[Collected data]
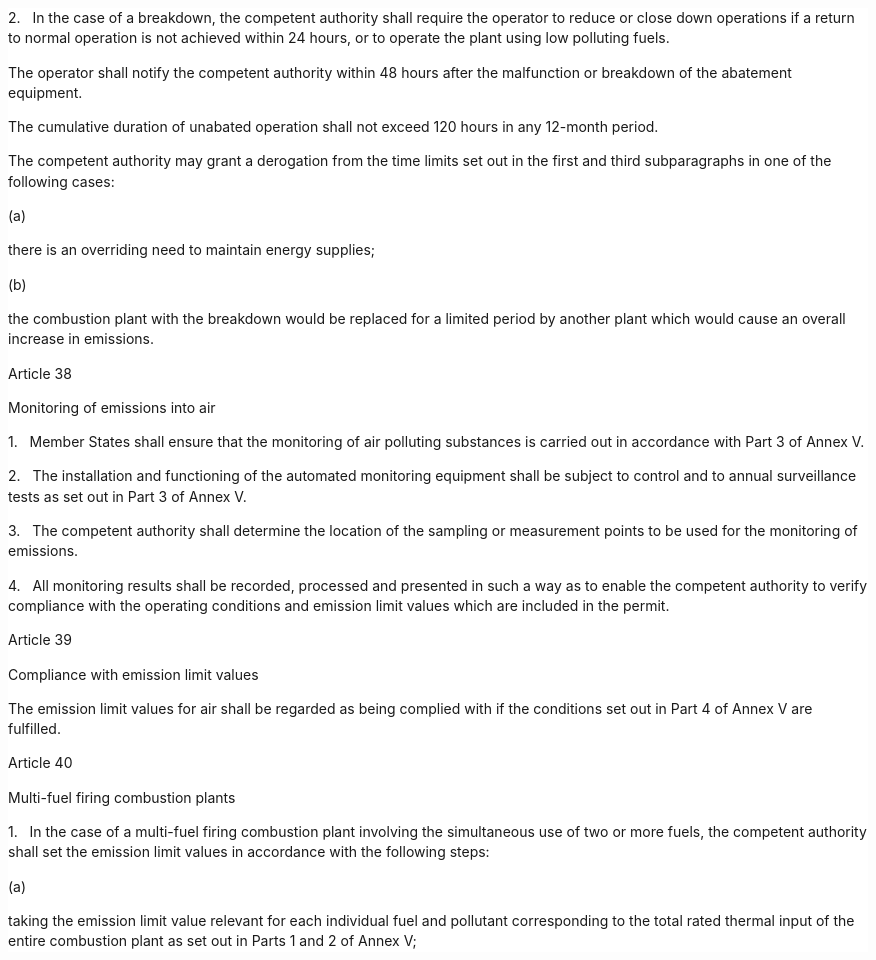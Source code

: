2.   In the case of a breakdown, the competent authority shall require the operator to reduce or close down operations if a return to normal operation is not achieved within 24 hours, or to operate the plant using low polluting fuels.

The operator shall notify the competent authority within 48 hours after the malfunction or breakdown of the abatement equipment.

The cumulative duration of unabated operation shall not exceed 120 hours in any 12-month period.

The competent authority may grant a derogation from the time limits set out in the first and third subparagraphs in one of the following cases:

  

(a)

there is an overriding need to maintain energy supplies;

  

(b)

the combustion plant with the breakdown would be replaced for a limited period by another plant which would cause an overall increase in emissions.

Article 38

Monitoring of emissions into air

1.   Member States shall ensure that the monitoring of air polluting substances is carried out in accordance with Part 3 of Annex V.

2.   The installation and functioning of the automated monitoring equipment shall be subject to control and to annual surveillance tests as set out in Part 3 of Annex V.

3.   The competent authority shall determine the location of the sampling or measurement points to be used for the monitoring of emissions.

4.   All monitoring results shall be recorded, processed and presented in such a way as to enable the competent authority to verify compliance with the operating conditions and emission limit values which are included in the permit.

Article 39

Compliance with emission limit values

The emission limit values for air shall be regarded as being complied with if the conditions set out in Part 4 of Annex V are fulfilled.

Article 40

Multi-fuel firing combustion plants

1.   In the case of a multi-fuel firing combustion plant involving the simultaneous use of two or more fuels, the competent authority shall set the emission limit values in accordance with the following steps:

  

(a)

taking the emission limit value relevant for each individual fuel and pollutant corresponding to the total rated thermal input of the entire combustion plant as set out in Parts 1 and 2 of Annex V;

(Assignment): What's needed is a word-for-word copy of the lines from the one holding "The emission limit values for" through the final line of the data.

(The completed task):
The emission limit values for air shall be regarded as being complied with if the conditions set out in Part 4 of Annex V are fulfilled.

Article 40

Multi-fuel firing combustion plants

1.   In the case of a multi-fuel firing combustion plant involving the simultaneous use of two or more fuels, the competent authority shall set the emission limit values in accordance with the following steps:

  

(a)

taking the emission limit value relevant for each individual fuel and pollutant corresponding to the total rated thermal input of the entire combustion plant as set out in Parts 1 and 2 of Annex V;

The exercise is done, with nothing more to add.